At last Cartier concluded to allow Donnacona to appear and speak to his subjects, in hopes that he might pacify them. He first, however, gave him special instructions to "be merrie," and to put a good face upon the matter in representing the case to the people. He charged him, moreover, to tell them that he was only going to make a visit to the

king of France, and that he should be gone only for a short time; that in a year or thereabouts he was sure to return, and that he should bring home with him, for himself and for his people, a great abundance of the richest presents, which the king of France would give him.

Donnacona did as he was bid. It was indeed greatly for his interest now to endeavor in every way to please his captors, as all his hopes, not only of being kindly treated while he was in their power, but of ever being released, depended upon their good will.

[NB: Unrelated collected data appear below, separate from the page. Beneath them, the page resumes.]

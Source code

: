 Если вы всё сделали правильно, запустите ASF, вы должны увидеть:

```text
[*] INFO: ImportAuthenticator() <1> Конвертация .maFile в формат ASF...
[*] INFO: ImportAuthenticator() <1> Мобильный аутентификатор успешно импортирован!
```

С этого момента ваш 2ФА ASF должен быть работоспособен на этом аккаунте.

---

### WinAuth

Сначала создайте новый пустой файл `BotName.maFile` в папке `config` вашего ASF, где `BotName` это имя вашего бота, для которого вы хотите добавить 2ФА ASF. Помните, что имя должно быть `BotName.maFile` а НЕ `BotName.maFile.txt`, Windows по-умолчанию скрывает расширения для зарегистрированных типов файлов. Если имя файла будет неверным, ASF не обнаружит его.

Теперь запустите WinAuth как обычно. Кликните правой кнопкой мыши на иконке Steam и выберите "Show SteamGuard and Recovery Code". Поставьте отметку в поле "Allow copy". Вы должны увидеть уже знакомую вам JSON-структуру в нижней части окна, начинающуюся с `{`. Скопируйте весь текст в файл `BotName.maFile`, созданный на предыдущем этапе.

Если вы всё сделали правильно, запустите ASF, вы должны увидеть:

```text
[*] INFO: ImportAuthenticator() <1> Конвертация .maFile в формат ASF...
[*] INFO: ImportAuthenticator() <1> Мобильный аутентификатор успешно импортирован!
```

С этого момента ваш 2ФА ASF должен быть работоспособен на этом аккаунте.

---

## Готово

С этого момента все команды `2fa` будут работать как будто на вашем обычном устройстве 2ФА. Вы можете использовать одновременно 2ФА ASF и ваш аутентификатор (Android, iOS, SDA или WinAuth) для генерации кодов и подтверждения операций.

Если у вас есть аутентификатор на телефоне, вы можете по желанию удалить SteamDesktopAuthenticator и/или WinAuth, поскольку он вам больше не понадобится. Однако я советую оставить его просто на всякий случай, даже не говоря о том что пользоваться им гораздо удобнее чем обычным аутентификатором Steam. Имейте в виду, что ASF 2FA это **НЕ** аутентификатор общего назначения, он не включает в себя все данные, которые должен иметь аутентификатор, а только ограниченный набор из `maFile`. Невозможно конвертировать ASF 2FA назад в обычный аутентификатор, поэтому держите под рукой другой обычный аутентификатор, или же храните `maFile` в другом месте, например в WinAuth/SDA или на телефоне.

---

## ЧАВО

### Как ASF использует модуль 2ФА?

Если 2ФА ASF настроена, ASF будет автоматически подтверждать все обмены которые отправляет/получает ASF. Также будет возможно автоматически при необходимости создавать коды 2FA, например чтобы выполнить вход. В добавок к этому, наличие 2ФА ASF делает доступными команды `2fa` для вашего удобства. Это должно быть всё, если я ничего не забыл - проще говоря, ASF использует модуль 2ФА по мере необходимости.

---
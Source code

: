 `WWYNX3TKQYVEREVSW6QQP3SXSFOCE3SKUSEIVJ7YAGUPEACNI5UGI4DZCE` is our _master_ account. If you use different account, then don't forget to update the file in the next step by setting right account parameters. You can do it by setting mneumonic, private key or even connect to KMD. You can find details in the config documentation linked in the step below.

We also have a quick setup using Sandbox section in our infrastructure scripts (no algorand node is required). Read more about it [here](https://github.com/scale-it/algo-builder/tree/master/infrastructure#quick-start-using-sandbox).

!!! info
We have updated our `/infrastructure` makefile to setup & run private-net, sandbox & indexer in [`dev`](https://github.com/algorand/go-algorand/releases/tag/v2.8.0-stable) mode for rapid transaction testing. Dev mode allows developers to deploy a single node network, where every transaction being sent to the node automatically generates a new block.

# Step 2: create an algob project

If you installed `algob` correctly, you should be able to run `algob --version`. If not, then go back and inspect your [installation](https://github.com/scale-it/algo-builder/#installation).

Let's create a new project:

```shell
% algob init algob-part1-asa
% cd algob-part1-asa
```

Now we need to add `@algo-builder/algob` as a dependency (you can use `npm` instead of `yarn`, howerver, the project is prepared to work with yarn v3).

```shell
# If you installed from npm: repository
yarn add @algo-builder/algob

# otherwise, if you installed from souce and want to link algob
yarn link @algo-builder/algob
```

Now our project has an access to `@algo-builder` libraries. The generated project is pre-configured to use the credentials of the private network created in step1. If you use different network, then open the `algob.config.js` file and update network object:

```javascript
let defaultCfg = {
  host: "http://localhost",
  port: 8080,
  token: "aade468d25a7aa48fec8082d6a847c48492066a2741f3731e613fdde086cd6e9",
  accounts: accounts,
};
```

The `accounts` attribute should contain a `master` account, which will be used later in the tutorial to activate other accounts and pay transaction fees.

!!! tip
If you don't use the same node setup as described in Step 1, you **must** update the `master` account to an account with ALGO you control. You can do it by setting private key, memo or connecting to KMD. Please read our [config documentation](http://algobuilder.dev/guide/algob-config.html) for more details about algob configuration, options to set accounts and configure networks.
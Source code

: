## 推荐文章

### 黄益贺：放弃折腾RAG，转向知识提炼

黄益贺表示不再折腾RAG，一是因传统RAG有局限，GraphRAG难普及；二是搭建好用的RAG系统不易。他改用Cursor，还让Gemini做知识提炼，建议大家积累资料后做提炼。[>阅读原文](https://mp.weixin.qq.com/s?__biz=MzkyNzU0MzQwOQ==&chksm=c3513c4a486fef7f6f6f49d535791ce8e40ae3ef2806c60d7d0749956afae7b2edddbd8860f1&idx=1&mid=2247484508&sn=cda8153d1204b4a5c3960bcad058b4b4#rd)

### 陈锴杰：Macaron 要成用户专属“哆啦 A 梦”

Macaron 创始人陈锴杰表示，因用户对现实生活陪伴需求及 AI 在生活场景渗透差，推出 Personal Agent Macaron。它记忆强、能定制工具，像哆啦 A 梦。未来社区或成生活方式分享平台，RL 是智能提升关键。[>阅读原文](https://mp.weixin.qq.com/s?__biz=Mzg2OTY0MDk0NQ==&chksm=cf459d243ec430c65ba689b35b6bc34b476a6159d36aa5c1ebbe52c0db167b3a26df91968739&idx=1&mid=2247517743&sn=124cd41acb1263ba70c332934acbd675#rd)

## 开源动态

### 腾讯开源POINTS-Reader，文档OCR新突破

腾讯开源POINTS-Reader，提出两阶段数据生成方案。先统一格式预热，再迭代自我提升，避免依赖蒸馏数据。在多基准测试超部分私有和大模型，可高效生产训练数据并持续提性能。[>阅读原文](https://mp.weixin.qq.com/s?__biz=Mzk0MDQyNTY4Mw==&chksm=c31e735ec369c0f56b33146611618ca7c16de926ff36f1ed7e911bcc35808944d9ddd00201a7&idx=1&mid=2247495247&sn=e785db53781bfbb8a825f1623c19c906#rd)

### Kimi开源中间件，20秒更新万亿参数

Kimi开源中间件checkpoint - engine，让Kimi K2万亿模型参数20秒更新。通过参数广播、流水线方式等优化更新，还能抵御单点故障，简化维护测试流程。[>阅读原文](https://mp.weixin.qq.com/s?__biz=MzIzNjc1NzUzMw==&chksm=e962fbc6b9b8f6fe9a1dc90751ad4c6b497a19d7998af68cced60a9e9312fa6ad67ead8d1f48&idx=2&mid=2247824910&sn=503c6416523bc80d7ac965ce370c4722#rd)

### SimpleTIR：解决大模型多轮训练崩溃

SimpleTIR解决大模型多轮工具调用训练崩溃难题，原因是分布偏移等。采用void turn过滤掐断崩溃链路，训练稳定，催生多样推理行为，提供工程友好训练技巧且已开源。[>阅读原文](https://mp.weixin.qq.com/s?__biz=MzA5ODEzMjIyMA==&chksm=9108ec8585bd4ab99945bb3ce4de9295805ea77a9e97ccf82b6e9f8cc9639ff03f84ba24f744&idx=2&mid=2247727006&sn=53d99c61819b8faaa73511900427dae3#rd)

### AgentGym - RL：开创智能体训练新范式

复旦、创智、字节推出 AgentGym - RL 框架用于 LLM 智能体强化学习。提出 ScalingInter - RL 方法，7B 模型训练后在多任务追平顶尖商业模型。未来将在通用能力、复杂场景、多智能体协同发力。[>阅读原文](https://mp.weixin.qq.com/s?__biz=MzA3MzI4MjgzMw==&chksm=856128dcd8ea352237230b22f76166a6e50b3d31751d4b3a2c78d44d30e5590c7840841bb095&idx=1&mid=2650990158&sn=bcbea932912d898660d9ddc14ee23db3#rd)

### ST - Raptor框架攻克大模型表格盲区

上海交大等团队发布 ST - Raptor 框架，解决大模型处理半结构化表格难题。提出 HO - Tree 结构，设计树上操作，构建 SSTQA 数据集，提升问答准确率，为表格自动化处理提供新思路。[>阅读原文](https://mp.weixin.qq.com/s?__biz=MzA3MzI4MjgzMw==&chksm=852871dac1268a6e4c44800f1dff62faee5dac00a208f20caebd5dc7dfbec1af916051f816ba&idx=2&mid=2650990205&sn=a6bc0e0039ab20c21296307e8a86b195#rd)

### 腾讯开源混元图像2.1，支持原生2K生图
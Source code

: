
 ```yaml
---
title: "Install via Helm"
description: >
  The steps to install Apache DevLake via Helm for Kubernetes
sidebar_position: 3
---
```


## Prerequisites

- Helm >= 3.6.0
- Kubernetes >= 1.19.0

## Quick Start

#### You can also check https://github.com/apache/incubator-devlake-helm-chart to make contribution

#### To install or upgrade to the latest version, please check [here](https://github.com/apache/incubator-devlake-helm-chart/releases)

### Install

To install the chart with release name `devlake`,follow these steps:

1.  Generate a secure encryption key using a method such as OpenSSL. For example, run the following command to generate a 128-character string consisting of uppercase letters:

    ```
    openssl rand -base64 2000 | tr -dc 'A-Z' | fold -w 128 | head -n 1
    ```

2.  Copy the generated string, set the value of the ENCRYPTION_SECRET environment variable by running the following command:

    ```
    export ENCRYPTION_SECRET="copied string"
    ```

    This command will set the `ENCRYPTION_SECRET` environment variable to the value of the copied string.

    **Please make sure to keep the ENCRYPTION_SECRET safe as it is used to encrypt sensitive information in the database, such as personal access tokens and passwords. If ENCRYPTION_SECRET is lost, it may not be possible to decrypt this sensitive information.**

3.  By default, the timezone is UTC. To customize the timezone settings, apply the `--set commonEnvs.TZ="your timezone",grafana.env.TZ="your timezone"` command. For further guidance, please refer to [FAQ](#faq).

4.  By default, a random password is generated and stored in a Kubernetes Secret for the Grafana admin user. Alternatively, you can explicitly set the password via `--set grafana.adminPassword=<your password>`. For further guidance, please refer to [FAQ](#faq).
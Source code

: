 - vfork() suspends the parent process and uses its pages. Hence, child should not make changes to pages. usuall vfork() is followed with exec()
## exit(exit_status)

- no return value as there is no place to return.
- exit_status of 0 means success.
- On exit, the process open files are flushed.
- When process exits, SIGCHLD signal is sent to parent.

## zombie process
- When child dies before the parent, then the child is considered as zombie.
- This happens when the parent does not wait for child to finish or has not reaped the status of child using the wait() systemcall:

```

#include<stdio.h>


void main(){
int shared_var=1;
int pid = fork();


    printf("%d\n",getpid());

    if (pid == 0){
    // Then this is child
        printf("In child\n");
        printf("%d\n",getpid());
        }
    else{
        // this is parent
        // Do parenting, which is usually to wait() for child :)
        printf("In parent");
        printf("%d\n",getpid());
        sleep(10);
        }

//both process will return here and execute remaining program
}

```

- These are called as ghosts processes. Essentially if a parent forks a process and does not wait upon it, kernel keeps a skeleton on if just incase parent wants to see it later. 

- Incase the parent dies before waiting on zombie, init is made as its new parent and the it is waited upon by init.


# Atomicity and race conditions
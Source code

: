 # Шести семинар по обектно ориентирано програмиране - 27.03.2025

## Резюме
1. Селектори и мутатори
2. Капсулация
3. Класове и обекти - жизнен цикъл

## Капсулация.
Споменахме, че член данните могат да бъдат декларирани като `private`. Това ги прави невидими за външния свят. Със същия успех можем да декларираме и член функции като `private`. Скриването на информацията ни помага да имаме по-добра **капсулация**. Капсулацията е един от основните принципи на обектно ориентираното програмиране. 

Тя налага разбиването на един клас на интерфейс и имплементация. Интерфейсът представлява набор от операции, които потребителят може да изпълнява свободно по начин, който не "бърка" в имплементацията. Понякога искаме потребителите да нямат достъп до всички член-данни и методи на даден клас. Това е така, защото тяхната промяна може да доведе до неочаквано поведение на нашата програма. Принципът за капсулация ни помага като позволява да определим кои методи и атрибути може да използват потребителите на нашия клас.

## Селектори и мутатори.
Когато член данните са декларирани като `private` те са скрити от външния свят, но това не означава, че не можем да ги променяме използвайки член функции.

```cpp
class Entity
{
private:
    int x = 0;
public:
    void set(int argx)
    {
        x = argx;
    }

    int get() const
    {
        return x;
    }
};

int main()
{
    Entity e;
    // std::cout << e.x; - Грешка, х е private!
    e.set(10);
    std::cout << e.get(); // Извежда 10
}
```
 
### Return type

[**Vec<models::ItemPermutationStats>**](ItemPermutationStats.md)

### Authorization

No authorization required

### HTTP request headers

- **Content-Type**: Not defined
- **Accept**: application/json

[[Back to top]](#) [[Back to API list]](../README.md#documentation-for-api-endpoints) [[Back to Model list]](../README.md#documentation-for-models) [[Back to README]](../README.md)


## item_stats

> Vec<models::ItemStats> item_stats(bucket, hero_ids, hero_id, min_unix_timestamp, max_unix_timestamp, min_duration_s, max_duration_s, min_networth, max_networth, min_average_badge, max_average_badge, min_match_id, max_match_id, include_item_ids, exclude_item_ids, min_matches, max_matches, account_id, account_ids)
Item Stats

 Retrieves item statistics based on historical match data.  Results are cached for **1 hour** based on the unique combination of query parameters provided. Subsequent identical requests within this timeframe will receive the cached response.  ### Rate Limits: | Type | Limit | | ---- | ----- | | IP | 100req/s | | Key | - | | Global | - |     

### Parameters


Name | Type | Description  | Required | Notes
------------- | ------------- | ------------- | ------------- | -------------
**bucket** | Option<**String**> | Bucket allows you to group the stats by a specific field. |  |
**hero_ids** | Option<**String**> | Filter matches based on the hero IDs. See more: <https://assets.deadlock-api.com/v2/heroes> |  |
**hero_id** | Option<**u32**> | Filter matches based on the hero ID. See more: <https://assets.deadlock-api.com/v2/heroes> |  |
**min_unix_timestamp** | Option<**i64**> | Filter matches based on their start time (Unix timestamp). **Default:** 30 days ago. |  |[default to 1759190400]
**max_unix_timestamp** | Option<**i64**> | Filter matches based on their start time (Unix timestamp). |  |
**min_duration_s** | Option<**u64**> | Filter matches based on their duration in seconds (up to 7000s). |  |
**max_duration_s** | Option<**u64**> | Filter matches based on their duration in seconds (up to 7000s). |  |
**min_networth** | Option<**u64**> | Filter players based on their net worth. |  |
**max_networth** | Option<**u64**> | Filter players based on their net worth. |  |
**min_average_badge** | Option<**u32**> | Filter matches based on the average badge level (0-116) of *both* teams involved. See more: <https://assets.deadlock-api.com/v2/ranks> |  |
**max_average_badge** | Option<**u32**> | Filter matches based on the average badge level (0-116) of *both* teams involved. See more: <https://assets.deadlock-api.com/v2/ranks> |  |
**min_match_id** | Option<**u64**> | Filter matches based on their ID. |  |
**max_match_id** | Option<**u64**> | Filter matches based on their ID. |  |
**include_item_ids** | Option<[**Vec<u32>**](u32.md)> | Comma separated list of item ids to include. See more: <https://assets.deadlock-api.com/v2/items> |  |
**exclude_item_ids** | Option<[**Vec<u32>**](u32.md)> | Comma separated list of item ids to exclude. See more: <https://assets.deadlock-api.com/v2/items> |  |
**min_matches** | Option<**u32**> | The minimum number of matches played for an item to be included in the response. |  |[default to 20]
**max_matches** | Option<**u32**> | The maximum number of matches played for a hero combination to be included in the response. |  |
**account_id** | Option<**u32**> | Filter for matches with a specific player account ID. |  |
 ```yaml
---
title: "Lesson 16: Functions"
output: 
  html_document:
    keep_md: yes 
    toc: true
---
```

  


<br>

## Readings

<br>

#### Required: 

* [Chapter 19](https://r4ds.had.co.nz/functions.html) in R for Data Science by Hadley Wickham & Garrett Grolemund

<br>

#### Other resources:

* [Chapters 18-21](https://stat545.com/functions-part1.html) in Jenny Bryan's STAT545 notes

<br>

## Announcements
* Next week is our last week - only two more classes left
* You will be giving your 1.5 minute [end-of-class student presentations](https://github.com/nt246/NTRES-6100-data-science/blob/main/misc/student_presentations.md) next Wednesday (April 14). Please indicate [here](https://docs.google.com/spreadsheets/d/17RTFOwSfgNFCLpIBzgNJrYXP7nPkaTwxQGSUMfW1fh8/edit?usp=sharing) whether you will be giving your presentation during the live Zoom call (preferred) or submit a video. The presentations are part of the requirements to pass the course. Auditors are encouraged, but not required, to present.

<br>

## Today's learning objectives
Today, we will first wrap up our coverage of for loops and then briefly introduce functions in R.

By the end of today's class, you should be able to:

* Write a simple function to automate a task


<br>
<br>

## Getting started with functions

Donnacona held much other conversation with the men, but what he said to them was not interpreted, and Cartier did not understand it.

PROVISIONS FOR DONNACONA'S VOYAGE.

A few days after this a boat load of provisions, for Donnacona's use during the voyage, was brought to the ships. This boat was navigated by four women. It was not considered safe for men to come, for fear of their being detained as prisoners too. The women seemed greatly troubled at the captivity of their chief, and Donnacona begged Cartier to say to them himself that he would positively bring him back the next year. This assurance seemed to comfort them somewhat,

and they took from their persons their most valuable ornaments and presented them to Cartier as inducements to lead him to keep his promise. They told him, moreover, that in case he did truly bring Donnacona back, their people would give him far more valuable presents than those.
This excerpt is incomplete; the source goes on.